Dissimulation des liens familiaux

Au cœur de la problématique juridique figure l'éventuelle dissimulation de ces liens familiaux, ce qui rend l'infraction «occulte» jusqu'à sa révélation publique et permet de poursuivre l'intégralité des faits, comme le soutiennent les juges d'instruction et la cour d'appel.

Alexis Kohler, mis en examen pour prise illégale d'intérêts, et deux hauts fonctionnaires, Bruno Bézard et Jean-Dominique Comolli, pour complicité, arguent au contraire de la connaissance collective de ces liens et donc de la prescription des faits antérieurs à mars 2014. La cour d'appel de Paris leur a donné tort en novembre.

Mercredi matin devant la plus haute juridiction judiciaire, Me Claire Waquet, avocat au conseil de M. Kohler, a pilonné cet arrêt «extrêmement gêné aux entournures», qui «commence par dire que l'information a été donnée tout autour de lui par M. Kohler pour en arriver à la conclusion qu'il l'a dissimulée». Son client «n'a fait aucun acte positif» en ce sens et «tout le monde est informé» autour de lui, a-t-elle insisté. Du même avis, l'avocat général a ironisé sur le «pacte de silence» entre l’ancien secrétaire général de l’exécutif et ses collaborateurs directs de l'époque invoqué par les juges d'instruction et l'arrêt d'appel, une «notion juridique qui ne me paraît pas forcément bien répertoriée». Pour lui, il y a peut-être eu «du silence» ou de la «passivité», mais pas de volonté délibérée de dissimuler ce lien familial.

En face, Me Frédéric Rocheteau, avocat d'Anticor, a estimé que «des intérêts publics sont lésés» et s'est donc étonné que l'association anticorruption soit «la seule à soutenir l'accusation», quand le ministère public à tous les niveaux depuis 2018 a toujours défendu la prescription. Le conseil a énuméré de nombreux épisodes, entre 2009 et 2016, où l’ancien secrétaire aurait pris part à des décisions relatives à MSC, caractérisant une situation «lourdement conflictuelle». «M. Kohler a exercé des fonctions qu'il n'aurait pas dû exercer, il n'a même pas songé à se déporter (...), et plus grave encore, il n'a même pas informé les organes où il siégeait», a asséné Me Rocheteau.

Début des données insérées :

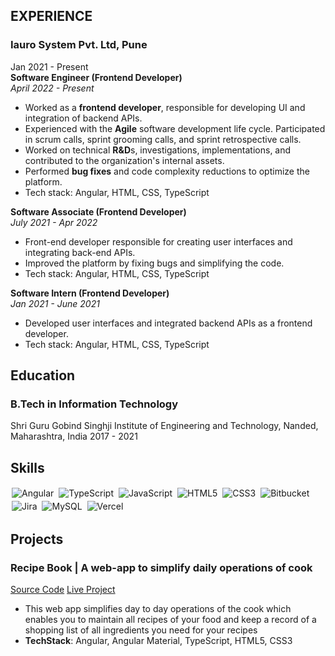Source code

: ## EXPERIENCE
### Iauro System Pvt. Ltd, Pune                           
Jan 2021 - Present  
**Software Engineer (Frontend Developer)**  
*April 2022 - Present*  
- Worked as a **frontend developer**, responsible for developing UI and integration of backend APIs.
- Experienced with the **Agile** software development life cycle. Participated in scrum calls, sprint grooming calls, and sprint retrospective calls.
- Worked on technical **R&D**s, investigations, implementations, and contributed to the organization's internal assets.
- Performed **bug fixes** and code complexity reductions to optimize the platform.
- Tech stack: Angular, HTML, CSS, TypeScript

**Software Associate (Frontend Developer)**  
*July 2021 - Apr 2022*  
- Front-end developer responsible for creating user interfaces and integrating back-end APIs.
- Improved the platform by fixing bugs and simplifying the code.
- Tech stack: Angular, HTML, CSS, TypeScript

**Software Intern (Frontend Developer)**  
*Jan 2021 - June 2021*  
- Developed user interfaces and integrated backend APIs as a frontend developer.
- Tech stack: Angular, HTML, CSS, TypeScript


## Education

### B.Tech in Information Technology
Shri Guru Gobind Singhji Institute of Engineering and Technology, Nanded, Maharashtra, India
2017 - 2021

## Skills

<img alt="Angular" src="https://img.shields.io/badge/Angular-DD0031?style=for-the-badge&logo=angular&logoColor=white" style="margin:2px;"/>
<img alt="TypeScript" src="https://img.shields.io/badge/TypeScript-007ACC?style=for-the-badge&logo=typescript&logoColor=white" style="margin:2px;"/>
<img alt="JavaScript" src="https://img.shields.io/badge/JavaScript-323330?style=for-the-badge&logo=javascript&logoColor=F7DF1E" style="margin:2px;"/>
<img alt="HTML5" src="https://img.shields.io/badge/HTML5-E34F26?style=for-the-badge&logo=html5&logoColor=white" style="margin:2px;"/>
<img alt="CSS3" src="https://img.shields.io/badge/CSS3-1572B6?style=for-the-badge&logo=css3&logoColor=white" style="margin:2px;"/>
<img alt="Bitbucket" src="https://img.shields.io/badge/Bitbucket-0747a6?style=for-the-badge&logo=bitbucket&logoColor=white" style="margin:2px;"/>
<img alt="Jira" src="https://img.shields.io/badge/Jira-0052CC?style=for-the-badge&logo=Jira&logoColor=white" style="margin:2px;"/>
<img alt="MySQL" src="https://img.shields.io/badge/MySQL-00000F?style=for-the-badge&logo=mysql&logoColor=white" style="margin:2px;"/>
<img alt="Vercel" src ="https://img.shields.io/badge/Vercel-000000?style=for-the-badge&logo=vercel&logoColor=white" style="margin:2px;"/>

## Projects

### Recipe Book |  A web-app to simplify daily operations of cook
[Source Code](https://github.com/thepavanchavan/recipe-book) [Live Project](https://recipe-book-pavanchavan2060-gmailcom.vercel.app/recipes)

- This web app simplifies day to day operations of the cook which enables you to maintain all recipes of your food and keep a record of a shopping list of all ingredients you need for your recipes
- **TechStack**: Angular, Angular Material, TypeScript, HTML5, CSS3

L'avocat a demandé à la Cour de cassation, juge de la régularité de l'application du droit mais non du fond, d'éviter toute «nouvelle appréciation» de la réalité de cette dissimulation et de constater que la cour d'appel a suffisamment et correctement motivé son arrêt. En cas de cassation, la période des faits reprochée à Alexis Kohler serait très nettement rabotée. Il réfute globalement toute infraction.